The present invention refers to an improved kind of clothes washing machine, preferably of the type for use in households, which is capable of operating in an improved and more advantageous manner as far as control of the water flows being let into the machine is concerned, and particularly is provided with an additional water flow coming from the bellows and directed with appreciable energy towards the inner portion of the laundry contained into the tub.
Although reference to a regular, simple-type clothes washing machine will be made throughout the following description, it shall be appreciated that what is set forth below may similarly be applied to and, therefore, be suitable for combined clothes washing and drying machines.
Clothes washing machines are known in the art, which operate by using not only the home water delivery system, which usually delivers cold water, but also an additional water delivery system specially provided in the home to supply hot water. Quite popular in the US market, in particular, is a kind of clothes washing machine for residential use, and even for use in such communities as apartment buildings, boarding schools, colleges and the like, which are not provided with a heating element of their own to autonomously heat up the water flowing in from the public water utility system and used for washing, but are on the contrary arranged to directly take in and use the hot water delivered by said additional hot-water supply system.
This construction and circuit configuration of the above-described arrangement has turned out as being particularly easy to implement, as well as reliable in its operation. However, it is rather expensive owing to both the presence of as many as five distinct electromagnetic valves, each one of which must be connected independently. All this eventually translates into a rather high overall final cost of the water supply and distribution assembly, which turns out as being by all means undesired in the particular case of a kind of appliance such as a clothes washing machine, which is generally required to be as low and effective in costs as possible.
In order to overcome this drawback, from the Italian Patent Application PN2003A 000034 an arrangement of three electrovalves (3b, 4b and 7b) is known that is associated to a common distribution manifold, and which downstream said electrovalves is combined to a plurality of separate air-gaps together with a common intersection (15) of the water flows coming from two of said electrovalves.
Such a solution is experienced to be particularly disadvantageous, when implemented with the known techniques, as said separate air-gaps, and said intersection and the components to them associated are both complicated in their operation and burdensome in the construction and in the materials that have to be used.
Moreover a further drawback has to be recorded: as the present invention refers to the kind of machines provided with a supplementary water jet coming from the bellows and directed into the laundry to be washed, the problem consists in the implementation of a branch-duct, selectively operable, into which a water flow with a still high pressure can be conveyed, in a simple and convenient way.

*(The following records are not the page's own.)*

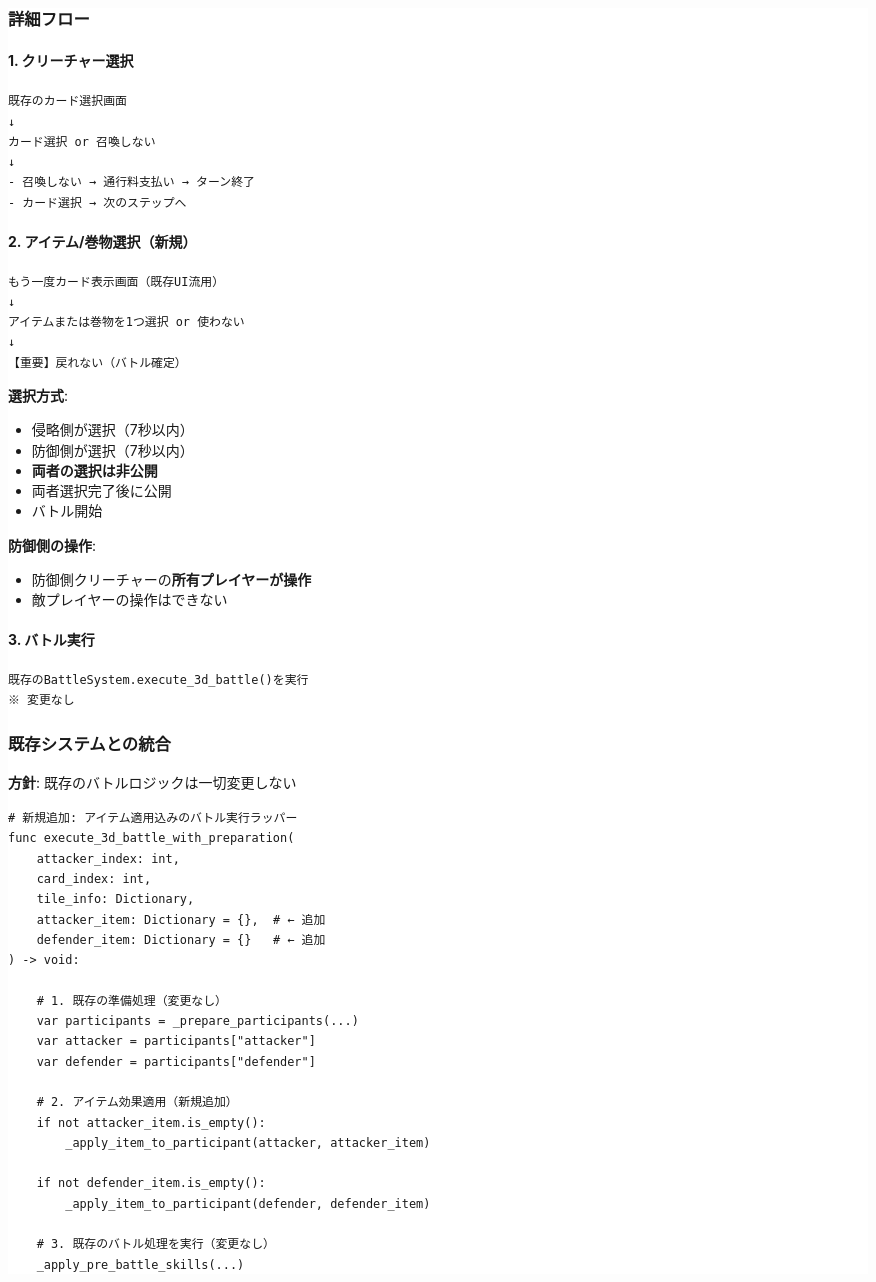 ### 詳細フロー

#### 1. クリーチャー選択
```
既存のカード選択画面
↓
カード選択 or 召喚しない
↓
- 召喚しない → 通行料支払い → ターン終了
- カード選択 → 次のステップへ
```

#### 2. アイテム/巻物選択（新規）
```
もう一度カード表示画面（既存UI流用）
↓
アイテムまたは巻物を1つ選択 or 使わない
↓
【重要】戻れない（バトル確定）
```

**選択方式**:
- 侵略側が選択（7秒以内）
- 防御側が選択（7秒以内）
- **両者の選択は非公開**
- 両者選択完了後に公開
- バトル開始

**防御側の操作**:
- 防御側クリーチャーの**所有プレイヤーが操作**
- 敵プレイヤーの操作はできない

#### 3. バトル実行
```
既存のBattleSystem.execute_3d_battle()を実行
※ 変更なし
```

### 既存システムとの統合

**方針**: 既存のバトルロジックは一切変更しない

```gdscript
# 新規追加: アイテム適用込みのバトル実行ラッパー
func execute_3d_battle_with_preparation(
    attacker_index: int, 
    card_index: int, 
    tile_info: Dictionary,
    attacker_item: Dictionary = {},  # ← 追加
    defender_item: Dictionary = {}   # ← 追加
) -> void:
    
    # 1. 既存の準備処理（変更なし）
    var participants = _prepare_participants(...)
    var attacker = participants["attacker"]
    var defender = participants["defender"]
    
    # 2. アイテム効果適用（新規追加）
    if not attacker_item.is_empty():
        _apply_item_to_participant(attacker, attacker_item)
    
    if not defender_item.is_empty():
        _apply_item_to_participant(defender, defender_item)
    
    # 3. 既存のバトル処理を実行（変更なし）
    _apply_pre_battle_skills(...)
```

From EP 0719884B1 it is known to make up a branch-duct for a water flow directed, downstream the air-gap, towards other operating devices of the machine; however such a solution is not effective from the operating point of view
It would therefore be desirable, and it is actually a main object of the present invention, to provide a clothes washing machine adapted to be supplied with both cold and hot water and provided with arrangements that are capable of distributing the individual flows of said hot and cold water to flow into the various chambers containing the washing and rinsing aids according to an optimised use of the electrovalves, provided with a branch duct directing the respective water flow with a proper pressure to a nozzle lodged into the bellows, and wherein the water dispensers, the relevant air-gaps and the intersection of the water flows are made in a simply and easy way and at a significantly low level costs.

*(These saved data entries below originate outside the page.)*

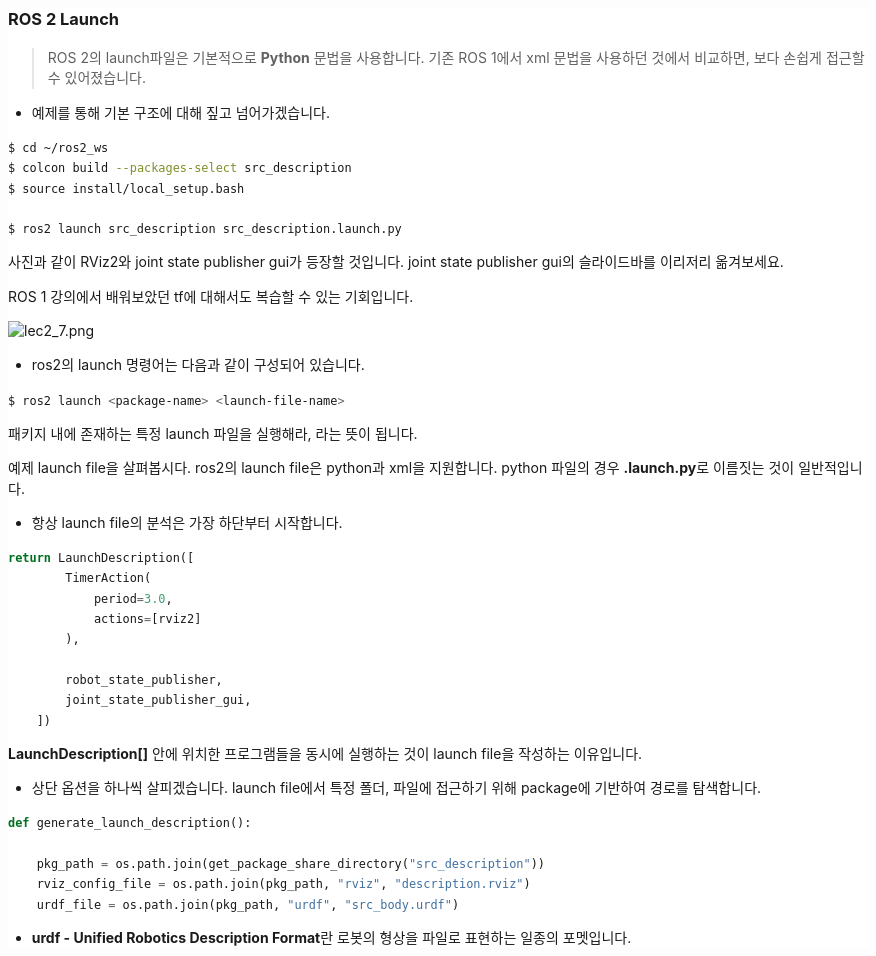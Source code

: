 ### ROS 2 Launch

> ROS 2의 launch파일은 기본적으로 **Python** 문법을 사용합니다. 기존 ROS 1에서 xml 문법을 사용하던 것에서 비교하면, 보다 손쉽게 접근할 수 있어졌습니다.

- 예제를 통해 기본 구조에 대해 짚고 넘어가겠습니다.

```bash
$ cd ~/ros2_ws
$ colcon build --packages-select src_description
$ source install/local_setup.bash

$ ros2 launch src_description src_description.launch.py
```

사진과 같이 RViz2와 joint state publisher gui가 등장할 것입니다. joint state publisher gui의 슬라이드바를 이리저리 옮겨보세요.

ROS 1 강의에서 배워보았던 tf에 대해서도 복습할 수 있는 기회입니다.

![lec2_7.png](/kr/ros2_basic_foxy/images2/lec2_7.png?height=300px)

- ros2의 launch 명령어는 다음과 같이 구성되어 있습니다.

```bash
$ ros2 launch <package-name> <launch-file-name>
```

패키지 내에 존재하는 특정 launch 파일을 실행해라, 라는 뜻이 됩니다.

예제 launch file을 살펴봅시다. ros2의 launch file은 python과 xml을 지원합니다. python 파일의 경우 **<file-name>.launch.py**로 이름짓는 것이 일반적입니다.

- 항상 launch file의 분석은 가장 하단부터 시작합니다.

```python
return LaunchDescription([
        TimerAction(
            period=3.0,
            actions=[rviz2]
        ),

        robot_state_publisher,
        joint_state_publisher_gui,
    ])
```

**LaunchDescription[]** 안에 위치한 프로그램들을 동시에 실행하는 것이 launch file을 작성하는 이유입니다.

- 상단 옵션을 하나씩 살피겠습니다. launch file에서 특정 폴더, 파일에 접근하기 위해 package에 기반하여 경로를 탐색합니다.

```python
def generate_launch_description():

    pkg_path = os.path.join(get_package_share_directory("src_description"))
    rviz_config_file = os.path.join(pkg_path, "rviz", "description.rviz")
    urdf_file = os.path.join(pkg_path, "urdf", "src_body.urdf")
```

- **urdf - Unified Robotics Description Format**란 로봇의 형상을 파일로 표현하는 일종의 포멧입니다.
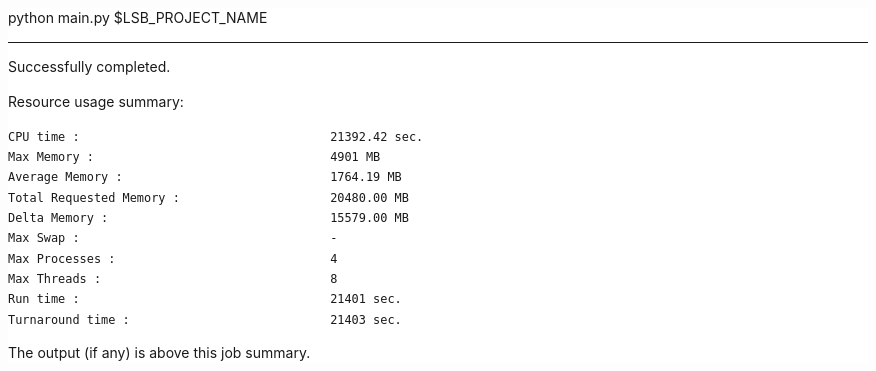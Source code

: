 python main.py $LSB_PROJECT_NAME


------------------------------------------------------------

Successfully completed.

Resource usage summary:

    CPU time :                                   21392.42 sec.
    Max Memory :                                 4901 MB
    Average Memory :                             1764.19 MB
    Total Requested Memory :                     20480.00 MB
    Delta Memory :                               15579.00 MB
    Max Swap :                                   -
    Max Processes :                              4
    Max Threads :                                8
    Run time :                                   21401 sec.
    Turnaround time :                            21403 sec.

The output (if any) is above this job summary.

According to the present invention, this aim is reached, along with further ones that will be apparent from the following description, in a clothes washing machine incorporating the features as recited in the appended claims.
Anyway, features and advantages of the present invention will be more readily understood from the description that is given below by way of non-limiting example with reference to the accompanying drawings, in which:
With reference to
At this point it has to be strongly stressed that the invention applies to water dispensers also wherein further electrovalves are placed, which control respective water flows into respective chambers, as generally described in the cited Italian Patent Appl. No. PN2003A 000034; however for the sake of simplicity the instant description refers the type of water dispenser provided with only two outlet conduits, controlled by respective electrovalves, that intersect in a specified point to create a further outlet conduit supplying a respective chamber, and a third outlet conduit 7, normally used to admit the hot water only, controlled by a respective electrovalve 7b, and that leads in one of said outlet conduits 3 or 4.

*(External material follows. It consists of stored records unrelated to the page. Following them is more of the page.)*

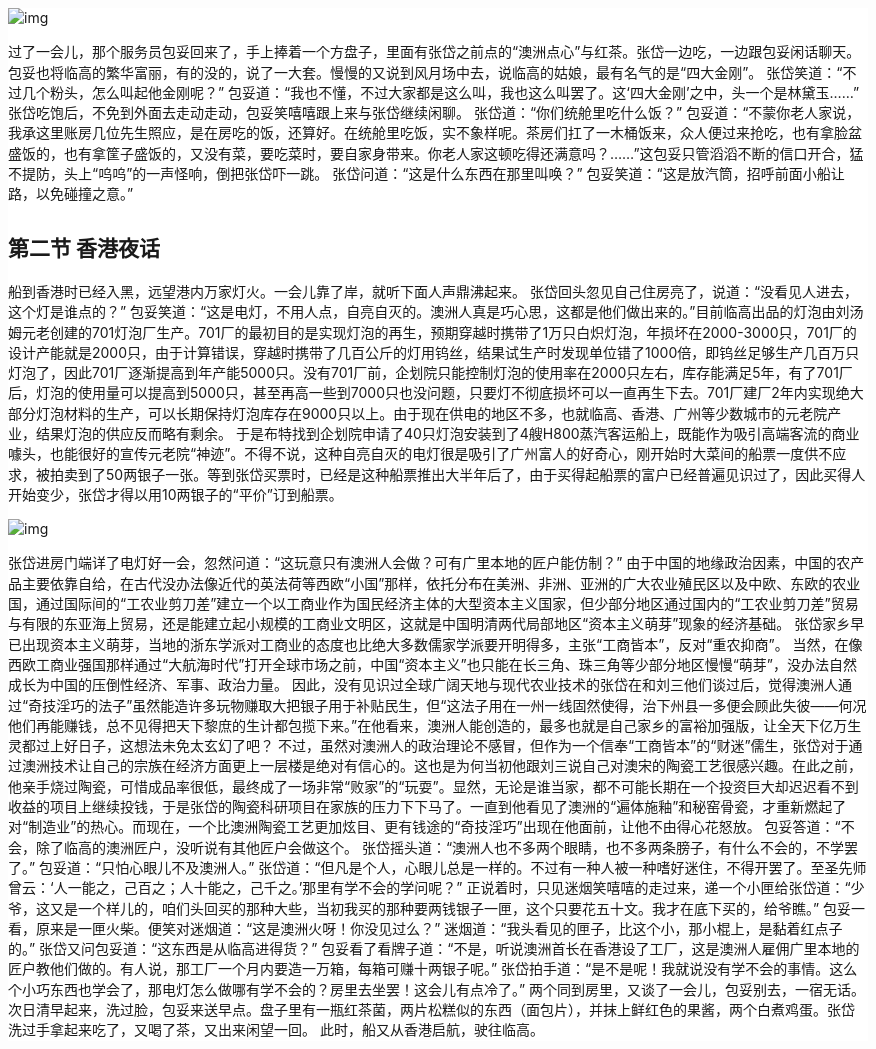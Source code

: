 ![img](张岱临高见闻录（插图版）.assets/v2-11fd04cc33cf35e6d3af526b803f28d4_b.jpg)


过了一会儿，那个服务员包妥回来了，手上捧着一个方盘子，里面有张岱之前点的“澳洲点心”与红茶。张岱一边吃，一边跟包妥闲话聊天。包妥也将临高的繁华富丽，有的没的，说了一大套。慢慢的又说到风月场中去，说临高的姑娘，最有名气的是“四大金刚”。
张岱笑道：“不过几个粉头，怎么叫起他金刚呢？”
包妥道：“我也不懂，不过大家都是这么叫，我也这么叫罢了。这‘四大金刚’之中，头一个是林黛玉……”
张岱吃饱后，不免到外面去走动走动，包妥笑嘻嘻跟上来与张岱继续闲聊。
张岱道：“你们统舱里吃什么饭？”
包妥道：“不蒙你老人家说，我承这里账房几位先生照应，是在房吃的饭，还算好。在统舱里吃饭，实不象样呢。茶房们扛了一木桶饭来，众人便过来抢吃，也有拿脸盆盛饭的，也有拿筐子盛饭的，又没有菜，要吃菜时，要自家身带来。你老人家这顿吃得还满意吗？……”这包妥只管滔滔不断的信口开合，猛不提防，头上“呜呜”的一声怪响，倒把张岱吓一跳。
张岱问道：“这是什么东西在那里叫唤？”
包妥笑道：“这是放汽筒，招呼前面小船让路，以免碰撞之意。”

## **第二节 香港夜话**

船到香港时已经入黑，远望港内万家灯火。一会儿靠了岸，就听下面人声鼎沸起来。
张岱回头忽见自己住房亮了，说道：“没看见人进去，这个灯是谁点的？”
包妥笑道：“这是电灯，不用人点，自亮自灭的。澳洲人真是巧心思，这都是他们做出来的。”目前临高出品的灯泡由刘汤姆元老创建的701灯泡厂生产。701厂的最初目的是实现灯泡的再生，预期穿越时携带了1万只白炽灯泡，年损坏在2000-3000只，701厂的设计产能就是2000只，由于计算错误，穿越时携带了几百公斤的灯用钨丝，结果试生产时发现单位错了1000倍，即钨丝足够生产几百万只灯泡了，因此701厂逐渐提高到年产能5000只。没有701厂前，企划院只能控制灯泡的使用率在2000只左右，库存能满足5年，有了701厂后，灯泡的使用量可以提高到5000只，甚至再高一些到7000只也没问题，只要灯不彻底损坏可以一直再生下去。701厂建厂2年内实现绝大部分灯泡材料的生产，可以长期保持灯泡库存在9000只以上。由于现在供电的地区不多，也就临高、香港、广州等少数城市的元老院产业，结果灯泡的供应反而略有剩余。
于是布特找到企划院申请了40只灯泡安装到了4艘H800蒸汽客运船上，既能作为吸引高端客流的商业噱头，也能很好的宣传元老院“神迹”。不得不说，这种自亮自灭的电灯很是吸引了广州富人的好奇心，刚开始时大菜间的船票一度供不应求，被拍卖到了50两银子一张。等到张岱买票时，已经是这种船票推出大半年后了，由于买得起船票的富户已经普遍见识过了，因此买得人开始变少，张岱才得以用10两银子的“平价”订到船票。

![img](张岱临高见闻录（插图版）.assets/v2-ad440d84df4de6f0a8a6354ab8abbca9_hd.jpg)


张岱进房门端详了电灯好一会，忽然问道：“这玩意只有澳洲人会做？可有广里本地的匠户能仿制？”
由于中国的地缘政治因素，中国的农产品主要依靠自给，在古代没办法像近代的英法荷等西欧“小国”那样，依托分布在美洲、非洲、亚洲的广大农业殖民区以及中欧、东欧的农业国，通过国际间的“工农业剪刀差”建立一个以工商业作为国民经济主体的大型资本主义国家，但少部分地区通过国内的“工农业剪刀差”贸易与有限的东亚海上贸易，还是能建立起小规模的工商业文明区，这就是中国明清两代局部地区“资本主义萌芽”现象的经济基础。
张岱家乡早已出现资本主义萌芽，当地的浙东学派对工商业的态度也比绝大多数儒家学派要开明得多，主张“工商皆本”，反对“重农抑商”。
当然，在像西欧工商业强国那样通过“大航海时代”打开全球市场之前，中国“资本主义”也只能在长三角、珠三角等少部分地区慢慢“萌芽”，没办法自然成长为中国的压倒性经济、军事、政治力量。
因此，没有见识过全球广阔天地与现代农业技术的张岱在和刘三他们谈过后，觉得澳洲人通过“奇技淫巧的法子”虽然能造许多玩物赚取大把银子用于补贴民生，但“这法子用在一州一线固然使得，治下州县一多便会顾此失彼——何况他们再能赚钱，总不见得把天下黎庶的生计都包揽下来。”在他看来，澳洲人能创造的，最多也就是自己家乡的富裕加强版，让全天下亿万生灵都过上好日子，这想法未免太玄幻了吧？
不过，虽然对澳洲人的政治理论不感冒，但作为一个信奉“工商皆本”的“财迷”儒生，张岱对于通过澳洲技术让自己的宗族在经济方面更上一层楼是绝对有信心的。这也是为何当初他跟刘三说自己对澳宋的陶瓷工艺很感兴趣。在此之前，他亲手烧过陶瓷，可惜成品率很低，最终成了一场非常“败家”的“玩耍”。显然，无论是谁当家，都不可能长期在一个投资巨大却迟迟看不到收益的项目上继续投钱，于是张岱的陶瓷科研项目在家族的压力下下马了。一直到他看见了澳洲的“遍体施釉”和秘窑骨瓷，才重新燃起了对“制造业”的热心。而现在，一个比澳洲陶瓷工艺更加炫目、更有钱途的“奇技淫巧”出现在他面前，让他不由得心花怒放。
包妥答道：“不会，除了临高的澳洲匠户，没听说有其他匠户会做这个。
张岱摇头道：“澳洲人也不多两个眼睛，也不多两条膀子，有什么不会的，不学罢了。”
包妥道：“只怕心眼儿不及澳洲人。”
张岱道：“但凡是个人，心眼儿总是一样的。不过有一种人被一种嗜好迷住，不得开罢了。至圣先师曾云：‘人一能之，己百之；人十能之，己千之。’那里有学不会的学问呢？”
正说着时，只见迷烟笑嘻嘻的走过来，递一个小匣给张岱道：“少爷，这又是一个样儿的，咱们头回买的那种大些，当初我买的那种要两钱银子一匣，这个只要花五十文。我才在底下买的，给爷瞧。”
包妥一看，原来是一匣火柴。便笑对迷烟道：“这是澳洲火呀！你没见过么？”
迷烟道：“我头看见的匣子，比这个小，那小棍上，是黏着红点子的。”
张岱又问包妥道：“这东西是从临高进得货？”
包妥看了看牌子道：“不是，听说澳洲首长在香港设了工厂，这是澳洲人雇佣广里本地的匠户教他们做的。有人说，那工厂一个月内要造一万箱，每箱可赚十两银子呢。”
张岱拍手道：“是不是呢！我就说没有学不会的事情。这么个小巧东西也学会了，那电灯怎么做哪有学不会的？房里去坐罢！这会儿有点冷了。”
两个同到房里，又谈了一会儿，包妥别去，一宿无话。
次日清早起来，洗过脸，包妥来送早点。盘子里有一瓶红茶菌，两片松糕似的东西（面包片），并抹上鲜红色的果酱，两个白煮鸡蛋。张岱洗过手拿起来吃了，又喝了茶，又出来闲望一回。
此时，船又从香港启航，驶往临高。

According to the invention, said two outlet conduits 3 and 4 do come directly from the respective electrovalves and are oriented to a common intersection point 10, wherein obviously their physical continuity will end to allow the respective water flows to impinge each other, and consequently to form a new water flow that enters into a fourth outlet conduit 11 bound to a respective chamber 12.
Said intersection and interruption point of the outlet conduits 3 and 4 is used also as the air-gap of the same two conduits 3 and 4, and so their air-gaps will coincide with the air-gap of said fourth conduit 11, that obviously exists only downstream the same intersection 10.
Such a coincidence between the air-gaps of the three conduits 3, 4 and 11 and the intersection point 10 of two of them does represent a main aspect of the invention.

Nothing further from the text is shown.